# Model Cars Sales Record Analysis

The goal of this project is to analyze data from a sales records 
database for scale modelcars and extract information for decision-making.

1. Question 1: Which products should we order more of or less of?
1. Question 2: How should we tailor marketing and communication 
	strategies to customer behaviors?
1. Question 3: How much can we spend on acquiring new customers?

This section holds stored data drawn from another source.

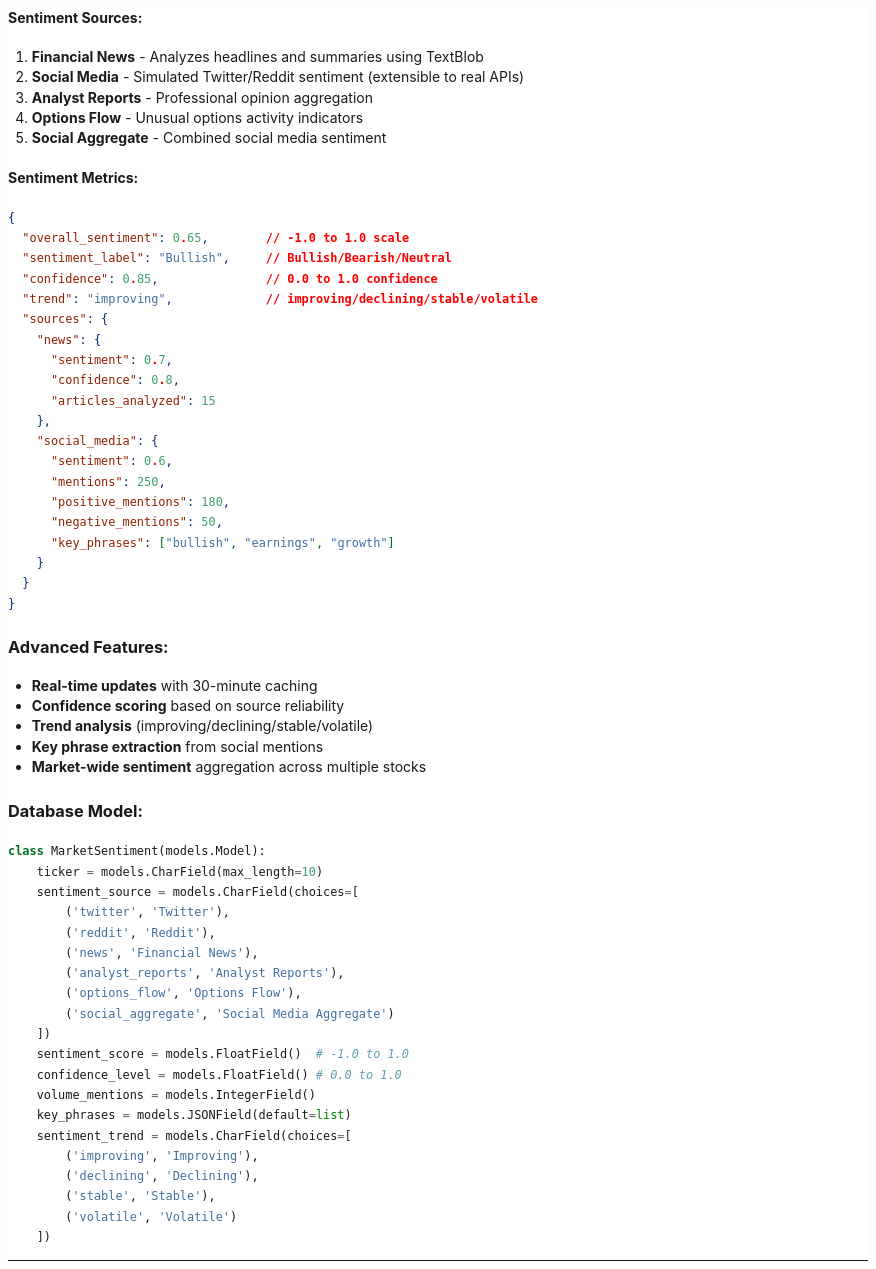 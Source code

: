 #### **Sentiment Sources:**
1. **Financial News** - Analyzes headlines and summaries using TextBlob
2. **Social Media** - Simulated Twitter/Reddit sentiment (extensible to real APIs)
3. **Analyst Reports** - Professional opinion aggregation
4. **Options Flow** - Unusual options activity indicators
5. **Social Aggregate** - Combined social media sentiment

#### **Sentiment Metrics:**
```json
{
  "overall_sentiment": 0.65,        // -1.0 to 1.0 scale
  "sentiment_label": "Bullish",     // Bullish/Bearish/Neutral
  "confidence": 0.85,               // 0.0 to 1.0 confidence
  "trend": "improving",             // improving/declining/stable/volatile
  "sources": {
    "news": {
      "sentiment": 0.7,
      "confidence": 0.8,
      "articles_analyzed": 15
    },
    "social_media": {
      "sentiment": 0.6,
      "mentions": 250,
      "positive_mentions": 180,
      "negative_mentions": 50,
      "key_phrases": ["bullish", "earnings", "growth"]
    }
  }
}
```

### **Advanced Features:**
- **Real-time updates** with 30-minute caching
- **Confidence scoring** based on source reliability
- **Trend analysis** (improving/declining/stable/volatile)
- **Key phrase extraction** from social mentions
- **Market-wide sentiment** aggregation across multiple stocks

### **Database Model:**
```python
class MarketSentiment(models.Model):
    ticker = models.CharField(max_length=10)
    sentiment_source = models.CharField(choices=[
        ('twitter', 'Twitter'),
        ('reddit', 'Reddit'),
        ('news', 'Financial News'),
        ('analyst_reports', 'Analyst Reports'),
        ('options_flow', 'Options Flow'),
        ('social_aggregate', 'Social Media Aggregate')
    ])
    sentiment_score = models.FloatField()  # -1.0 to 1.0
    confidence_level = models.FloatField() # 0.0 to 1.0
    volume_mentions = models.IntegerField()
    key_phrases = models.JSONField(default=list)
    sentiment_trend = models.CharField(choices=[
        ('improving', 'Improving'),
        ('declining', 'Declining'),
        ('stable', 'Stable'),
        ('volatile', 'Volatile')
    ])
```

---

We have eight tables in the database:

- Customers: customer data
- Employees: all employee information
- Offices: sales office information
- Orders: customers' sales orders
- OrderDetails: sales order line for each sales order
- Payments: customers' payment records
- Products: a list of scale model cars
- ProductLines: a list of product line categories

In [1]:
import sqlalchemy
%load_ext sql
sqlalchemy.create_engine('sqlite:///stores.db')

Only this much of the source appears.